As the world continues to fall apart, I am constantly craving old and new shows to watch that can provide me some escape. Oddly enough, a show that deals with its own apocalypse comes to mind.
I’ve talked about The Walking Dead before, but I don’t think I ever expressed how much I used to love this show. It was my escape back then and I am hoping it can be an escape for me now. However, the more I keep thinking about whether I want to give it another shot, the more I remember why I stopped watching it in the first place.
What made The Walking Dead one of my favorite shows back in the day was the fantastic group of characters it chose to focus on. Each character had their own set of problems and ways in which they went about dealing with their impending doom. It was always fun to watch them explore each character.
However, the main reason I stopped watching The Walking Dead was that I found them to have a sense of carelessness when it came to Glenn. While we all knew he was destined to die, the writers couldn’t help but toy with our emotions. For practically an entire season before his actual death, the writers would keep making us believe that he was dead when in fact that brutal murder would come later.
And while that plot point was just annoying for the most part, it also reminded me a lot of a trope that’s carried out in a lot of different television series.
I watch a lot of supernatural shows so it’s always hard for me to believe that once a character is killed, they stay dead. While this isn’t technically what The Walking Dead does because Glenn did really die, it gives me a bad vibe.
When you have a character “die” but then come back to life multiple times over, it kind of diminishes the meaning of death. It then often gets to the point in which death has no meaning because we know that the character is most likely going to come back in some form whether that be as a vampire, ghost or what have you.
The Vampire Diaries is notorious for this. I can’t even begin to count how many times Jeremy and Alaric died throughout the course of the show. And guess what? They still remained alive in some capacity by the time the show ended. What made the early seasons of The Vampire Diaries so good was that deaths packed a punch. Jenna’s death, for example, really gutted anyone who was remotely invested in the show.
But the second they start tossing in rings that brought back the dead and ghosts, deaths no longer held the same meaning as they once did.
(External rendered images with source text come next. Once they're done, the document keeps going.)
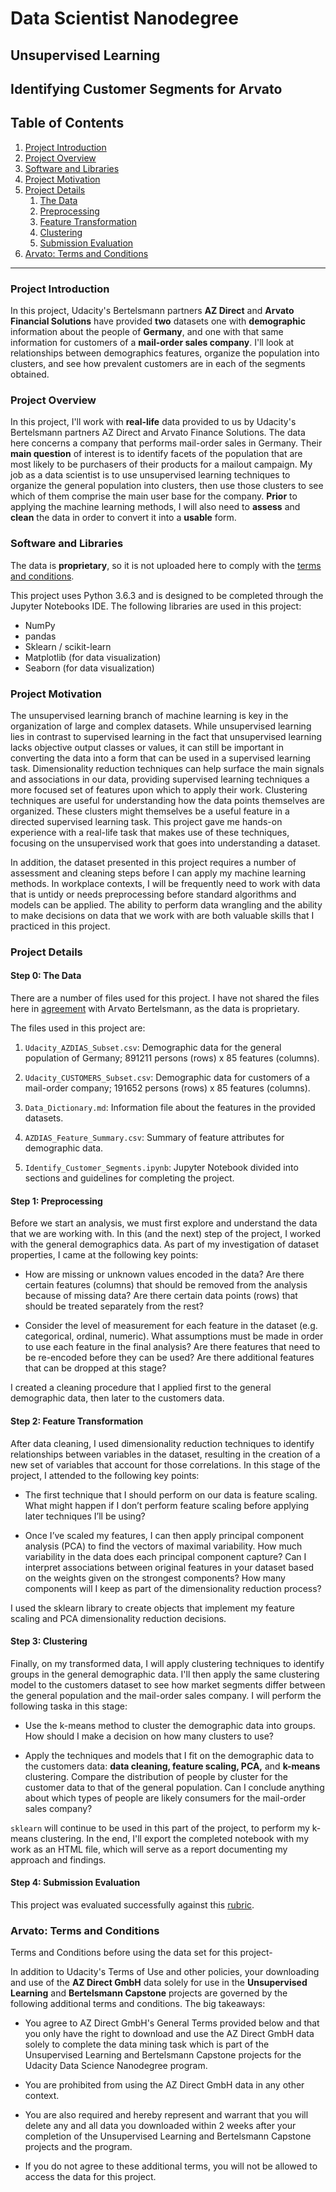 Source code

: # Data Scientist Nanodegree

## Unsupervised Learning

## Identifying Customer Segments for Arvato

## Table of Contents

1. [Project Introduction](#intro)
2. [Project Overview](#overview)
3. [Software and Libraries](#sw)
4. [Project Motivation](#motive)
5. [Project Details](#details)
    1. [The Data](#data)
    2. [Preprocessing](#prep)
    3. [Feature Transformation](#transform)
    4. [Clustering](#cluster)
    5. [Submission Evaluation](#submit)
6. [Arvato: Terms and Conditions](#tnc)

***

<a id='intro'></a>

### Project Introduction

In this project, Udacity's Bertelsmann partners **AZ Direct** and **Arvato Financial Solutions** have provided **two** datasets one with **demographic** information about the people of **Germany**, and one with that same information for customers of a **mail-order sales company**. I'll look at relationships between demographics features, organize the population into clusters, and see how prevalent customers are in each of the segments obtained.

<a id='overview'></a>

### Project Overview

In this project, I'll work with **real-life** data provided to us by Udacity's Bertelsmann partners AZ Direct and Arvato Finance Solutions. The data here concerns a company that performs mail-order sales in Germany. Their **main question** of interest is to identify facets of the population that are most likely to be purchasers of their products for a mailout campaign. My job as a data scientist is to use unsupervised learning techniques to organize the general population into clusters, then use those clusters to see which of them comprise the main user base for the company. **Prior** to applying the machine learning methods, I will also need to **assess** and **clean** the data in order to convert it into a **usable** form.

<a id='sw'></a>

### Software and Libraries

The data is **proprietary**, so it is not uploaded here to comply with the [terms and conditions](https://github.com/sanjeevai/customer_segments_arvato/blob/master/terms_and_conditions/terms.md).

This project uses Python 3.6.3 and is designed to be completed through the Jupyter Notebooks IDE. The following libraries are used in this project:

- NumPy
- pandas
- Sklearn / scikit-learn
- Matplotlib (for data visualization)
- Seaborn (for data visualization)

<a id='motive'></a>

### Project Motivation

The unsupervised learning branch of machine learning is key in the organization of large and complex datasets. While unsupervised learning lies in contrast to supervised learning in the fact that unsupervised learning lacks objective output classes or values, it can still be important in converting the data into a form that can be used in a supervised learning task. Dimensionality reduction techniques can help surface the main signals and associations in our data, providing supervised learning techniques a more focused set of features upon which to apply their work. Clustering techniques are useful for understanding how the data points themselves are organized. These clusters might themselves be a useful feature in a directed supervised learning task. This project gave me hands-on experience with a real-life task that makes use of these techniques, focusing on the unsupervised work that goes into understanding a dataset.

In addition, the dataset presented in this project requires a number of assessment and cleaning steps before I can apply my machine learning methods. In workplace contexts, I will be frequently need to work with data that is untidy or needs preprocessing before standard algorithms and models can be applied. The ability to perform data wrangling and the ability to make decisions on data that we work with are both valuable skills that I practiced in this project.

<a id='details'></a>

### Project Details

<a id='data'></a>

#### Step 0: The Data

There are a number of files used for this project. I have not shared the files here in [agreement](https://github.com/sanjeevai/customer_segments_arvato/blob/master/terms_and_conditions/terms.md) with Arvato Bertelsmann, as the data is proprietary.

The files used in this project are:

1. `Udacity_AZDIAS_Subset.csv`: Demographic data for the general population of Germany; 891211 persons (rows) x 85 features (columns).

2. `Udacity_CUSTOMERS_Subset.csv`: Demographic data for customers of a mail-order company; 191652 persons (rows) x 85 features (columns).

3. `Data_Dictionary.md`: Information file about the features in the provided datasets.

4. `AZDIAS_Feature_Summary.csv`: Summary of feature attributes for demographic data.

5. `Identify_Customer_Segments.ipynb`: Jupyter Notebook divided into sections and guidelines for completing the project.

<a id='prep'></a>

#### Step 1: Preprocessing

Before we start an analysis, we must first explore and understand the data that we are working with. In this (and the next) step of the project, I worked with the general demographics data. As part of my investigation of dataset properties, I came at the following key points:

- How are missing or unknown values encoded in the data? Are there certain features (columns) that should be removed from the analysis because of missing data? Are there certain data points (rows) that should be treated separately from the rest?

- Consider the level of measurement for each feature in the dataset (e.g. categorical, ordinal, numeric). What assumptions must be made in order to use each feature in the final analysis? Are there features that need to be re-encoded before they can be used? Are there additional features that can be dropped at this stage?

I created a cleaning procedure that I applied first to the general demographic data, then later to the customers data.

<a id='transform'></a>

#### Step 2: Feature Transformation

After data cleaning, I used dimensionality reduction techniques to identify relationships between variables in the dataset, resulting in the creation of a new set of variables that account for those correlations. In this stage of the project, I attended to the following key points:

- The first technique that I should perform on our data is feature scaling. What might happen if I don’t perform feature scaling before applying later techniques I’ll be using?

- Once I’ve scaled my features, I can then apply principal component analysis (PCA) to find the vectors of maximal variability. How much variability in the data does each principal component capture? Can I interpret associations between original features in your dataset based on the weights given on the strongest components? How many components will I keep as part of the dimensionality reduction process?

I used the sklearn library to create objects that implement my feature scaling and PCA dimensionality reduction decisions.

<a id='cluster'></a>

#### Step 3: Clustering

Finally, on my transformed data, I will apply clustering techniques to identify groups in the general demographic data. I'll then apply the same clustering model to the customers dataset to see how market segments differ between the general population and the mail-order sales company. I will perform the following taska in this stage:

- Use the k-means method to cluster the demographic data into groups. How should I make a decision on how many clusters to use?

- Apply the techniques and models that I fit on the demographic data to the customers data: **data cleaning, feature scaling, PCA,** and **k-means** clustering. Compare the distribution of people by cluster for the customer data to that of the general population. Can I conclude anything about which types of people are likely consumers for the mail-order sales company?

`sklearn` will continue to be used in this part of the project, to perform my k-means clustering. In the end, I'll export the completed notebook with my work as an HTML file, which will serve as a report documenting my approach and findings.

<a id='submit'></a>

#### Step 4: Submission Evaluation

This project was evaluated successfully against this [rubric](https://github.com/sanjeevai/customer_segments_arvato/blob/master/Project_Rubric.pdf).

<a id='tnc'></a>

### Arvato: Terms and Conditions

Terms and Conditions before using the data set for this project-

In addition to Udacity's Terms of Use and other policies, your downloading and use of the **AZ Direct GmbH** data solely for use in the **Unsupervised Learning** and **Bertelsmann Capstone** projects are governed by the following additional terms and conditions. The big takeaways:

- You agree to AZ Direct GmbH's General Terms provided below and that you only have the right to download and use the AZ Direct GmbH data solely to complete the data mining task which is part of the Unsupervised Learning and Bertelsmann Capstone projects for the Udacity Data Science Nanodegree program.

- You are prohibited from using the AZ Direct GmbH data in any other context.

- You are also required and hereby represent and warrant that you will delete any and all data you downloaded within 2 weeks after your completion of the Unsupervised Learning and Bertelsmann Capstone projects and the program.
- If you do not agree to these additional terms, you will not be allowed to access the data for this project.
Honestly, I think The Vampire Diaries just fell victim to trying to bite off more than they could chew in terms of handling supernatural mythology. Teen Wolf, on the other hand, did a great job of not exploiting that mythos. When Allison tragically died, she stayed that way. Scott or Lydia didn’t try to raise the dead in order to bring her back even though Peter was able to in a previous season.
The writers could have easily wasted a season trying to bring Allison back (even though the reason they killed her was because the actress wanted to leave), but they refrained. No matter the reasoning, it ended up benefiting the show as a whole. It meant stakes were actually high and our favorite characters weren’t guaranteed life.
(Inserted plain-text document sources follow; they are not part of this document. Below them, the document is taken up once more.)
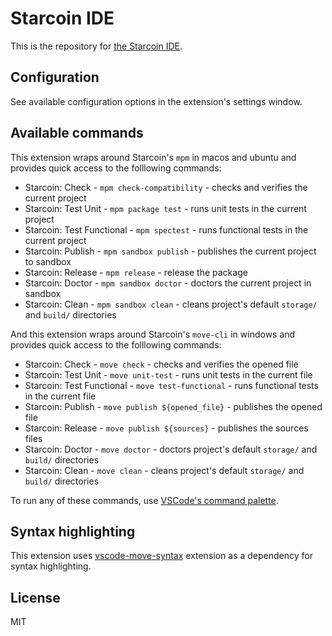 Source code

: # Starcoin IDE

This is the repository for [the Starcoin IDE](https://marketplace.visualstudio.com/items?itemName=starcoinorg.starcoin-ide).

## Configuration

See available configuration options in the extension's settings window.

## Available commands

This extension wraps around Starcoin's `mpm` in macos and ubuntu and provides quick access to the folllowing commands:

- Starcoin: Check - `mpm check-compatibility` - checks and verifies the current project
- Starcoin: Test Unit - `mpm package test` - runs unit tests in the current project
- Starcoin: Test Functional - `mpm spectest` - runs functional tests in the current project
- Starcoin: Publish - `mpm sandbox publish` - publishes the current project to sandbox
- Starcoin: Release - `mpm release` - release the package
- Starcoin: Doctor - `mpm sandbox doctor` - doctors the current project in sandbox
- Starcoin: Clean - `mpm sandbox clean` - cleans project's default `storage/` and `build/` directories

And this extension wraps around Starcoin's `move-cli` in windows and provides quick access to the folllowing commands:

- Starcoin: Check - `move check` - checks and verifies the opened file
- Starcoin: Test Unit - `move unit-test` - runs unit tests in the current file
- Starcoin: Test Functional - `move test-functional` - runs functional tests in the current file
- Starcoin: Publish - `move publish ${opened_file}` - publishes the opened file
- Starcoin: Release - `move publish ${sources}` - publishes the sources files
- Starcoin: Doctor - `move doctor` - doctors project's default `storage/` and `build/` directories
- Starcoin: Clean - `move clean` - cleans project's default `storage/` and `build/` directories

To run any of these commands, use [VSCode's command palette](https://code.visualstudio.com/docs/getstarted/userinterface#_command-palette). 

## Syntax highlighting

This extension uses [vscode-move-syntax](https://marketplace.visualstudio.com/items?itemName=damirka.move-syntax) extension as a dependency for syntax highlighting.

## License

MIT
Most of the time, I only think this trope works if it’s just a minor character or a villain. I have to admit, it’s pretty great when you unexpectedly find out that a foe you once thought was dead just pops up.
Chuck’s storyline with Daniel Shaw is a perfect example of this. Shaw’s villain arc is one of my favorite storylines ever. Maybe it’s because I just love Brandon Routh or maybe it’s also because they execute it perfectly. Shaw starts out as a great spy that you think is going to be on team Chuck forever. But when it’s later revealed that Sarah killed his wife, he takes a turn for the dark side forcing Chuck to shoot him to protect Sarah.
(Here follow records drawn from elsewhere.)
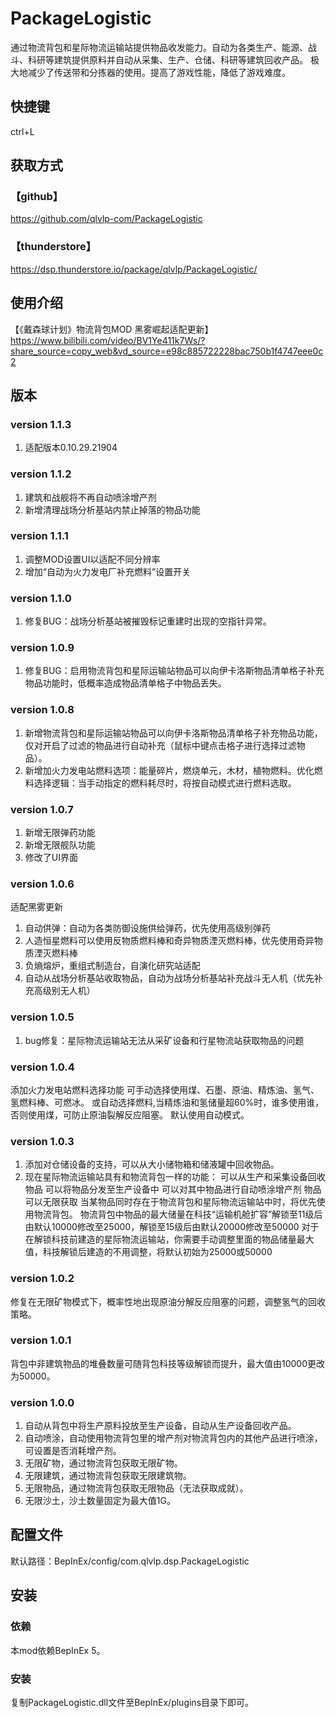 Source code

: # PackageLogistic
通过物流背包和星际物流运输站提供物品收发能力。自动为各类生产、能源、战斗、科研等建筑提供原料并自动从采集、生产、仓储、科研等建筑回收产品。
极大地减少了传送带和分拣器的使用。提高了游戏性能，降低了游戏难度。

## 快捷键
ctrl+L

## 获取方式
### 【github】
https://github.com/qlvlp-com/PackageLogistic

### 【thunderstore】
https://dsp.thunderstore.io/package/qlvlp/PackageLogistic/

## 使用介绍
【《戴森球计划》物流背包MOD 黑雾崛起适配更新】
 https://www.bilibili.com/video/BV1Ye411k7Ws/?share_source=copy_web&vd_source=e98c885722228bac750b1f4747eee0c2

## 版本
### version 1.1.3
1.  适配版本0.10.29.21904

### version 1.1.2
1.  建筑和战舰将不再自动喷涂增产剂
2. 新增清理战场分析基站内禁止掉落的物品功能

### version 1.1.1
1.  调整MOD设置UI以适配不同分辨率
2. 增加“自动为火力发电厂补充燃料”设置开关

### version 1.1.0
1. 修复BUG：战场分析基站被摧毁标记重建时出现的空指针异常。

### version 1.0.9
1. 修复BUG：启用物流背包和星际运输站物品可以向伊卡洛斯物品清单格子补充物品功能时，低概率造成物品清单格子中物品丢失。

### version 1.0.8
1. 新增物流背包和星际运输站物品可以向伊卡洛斯物品清单格子补充物品功能，仅对开启了过滤的物品进行自动补充（鼠标中键点击格子进行选择过滤物品）。
2. 新增加火力发电站燃料选项：能量碎片，燃烧单元，木材，植物燃料。优化燃料选择逻辑：当手动指定的燃料耗尽时，将按自动模式进行燃料选取。

### version 1.0.7
1. 新增无限弹药功能
2. 新增无限舰队功能
3. 修改了UI界面

### version 1.0.6
适配黑雾更新
1. 自动供弹：自动为各类防御设施供给弹药，优先使用高级别弹药
2. 人造恒星燃料可以使用反物质燃料棒和奇异物质湮灭燃料棒，优先使用奇异物质湮灭燃料棒
3. 负熵熔炉，重组式制造台，自演化研究站适配
4. 自动从战场分析基站收取物品，自动为战场分析基站补充战斗无人机（优先补充高级别无人机）

### version 1.0.5
1. bug修复：星际物流运输站无法从采矿设备和行星物流站获取物品的问题

### version 1.0.4
添加火力发电站燃料选择功能
可手动选择使用煤、石墨、原油、精炼油、氢气、氢燃料棒、可燃冰。
或自动选择燃料,当精炼油和氢储量超60%时，谁多使用谁，否则使用煤，可防止原油裂解反应阻塞。
默认使用自动模式。

### version 1.0.3
1. 添加对仓储设备的支持，可以从大小储物箱和储液罐中回收物品。
2. 现在星际物流运输站具有和物流背包一样的功能：
可以从生产和采集设备回收物品
可以将物品分发至生产设备中
可以对其中物品进行自动喷涂增产剂
物品可以无限获取
当某物品同时存在于物流背包和星际物流运输站中时，将优先使用物流背包。
物流背包中物品的最大储量在科技“运输机舱扩容”解锁至11级后由默认10000修改至25000，解锁至15级后由默认20000修改至50000
对于在解锁科技前建造的星际物流运输站，你需要手动调整里面的物品储量最大值，科技解锁后建造的不用调整，将默认初始为25000或50000

### version 1.0.2
修复在无限矿物模式下，概率性地出现原油分解反应阻塞的问题，调整氢气的回收策略。

### version 1.0.1 
背包中非建筑物品的堆叠数量可随背包科技等级解锁而提升，最大值由10000更改为50000。

### version 1.0.0
1. 自动从背包中将生产原料投放至生产设备，自动从生产设备回收产品。
2. 自动喷涂，自动使用物流背包里的增产剂对物流背包内的其他产品进行喷涂，可设置是否消耗增产剂。
3. 无限矿物，通过物流背包获取无限矿物。
4. 无限建筑，通过物流背包获取无限建筑物。
5. 无限物品，通过物流背包获取无限物品（无法获取成就）。
6. 无限沙土，沙土数量固定为最大值1G。

## 配置文件
默认路径：BepInEx/config/com.qlvlp.dsp.PackageLogistic

## 安装
### 依赖
本mod依赖BepInEx 5。
### 安装
复制PackageLogistic.dll文件至BepInEx/plugins目录下即可。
And even though Shaw was shot multiple times and fell into a freezing river, he managed to come back with a vengeance. This is why they’re never dead unless you have a body!
Shaw’s reemergence not only shocked Chuck, Casey and Sarah but the viewer as well. This is exactly what this trope is supposed to do and why it doesn’t work if you’re trying to do it on the main character.
One of the greatest moments in Buffy occurred at the end of season five in which Buffy sacrifices herself to save everyone. A classic Buffy move, but would leave us without, well, Buffy. And that obviously can’t happen. Surprising absolutely no one, Buffy does come back to life at the beginning of season six but that doesn’t mean that her death wasn’t monumental.
Buffy the Vampire Slayer would go on to spend the majority of the season going over the ramifications of Buffy’s death. By not simply ignoring her death and resurrection, Buffy the Vampire Slayer was able to explore some serious issues. For example, we learn that Buffy was actually in heaven and that her friends essentially ripped her away from that peace. This impacted Buffy significantly, adding another layer of complexity to a character we’ve already spent seasons getting to know.
When Jeremy was brought back from the dead at the end of season two of The Vampire Diaries, we didn’t get that added character complexity. We got ghosts which only brought back more dead characters.
As much as I love the nostalgia of seeing previous characters reappear, I think it’s important for shows to hold meaning to death. While this is harder in a supernatural show where you’re one blood drop away from becoming undead, it still can be done.
I don’t typically like comparing Buffy the Vampire Slayer and The Vampire Diaries because they are different shows despite similar themes. But I will say one of the most defining attributes of Buffy the Vampire Slayer that The Vampire Diaries didn’t have was that they never toyed with death. Whenever death came knocking, it meant something.
Did that make Buffy the Vampire Slayer superior? Well, I’ll leave that to you to decide. I think you can tell what my answer is based on this article.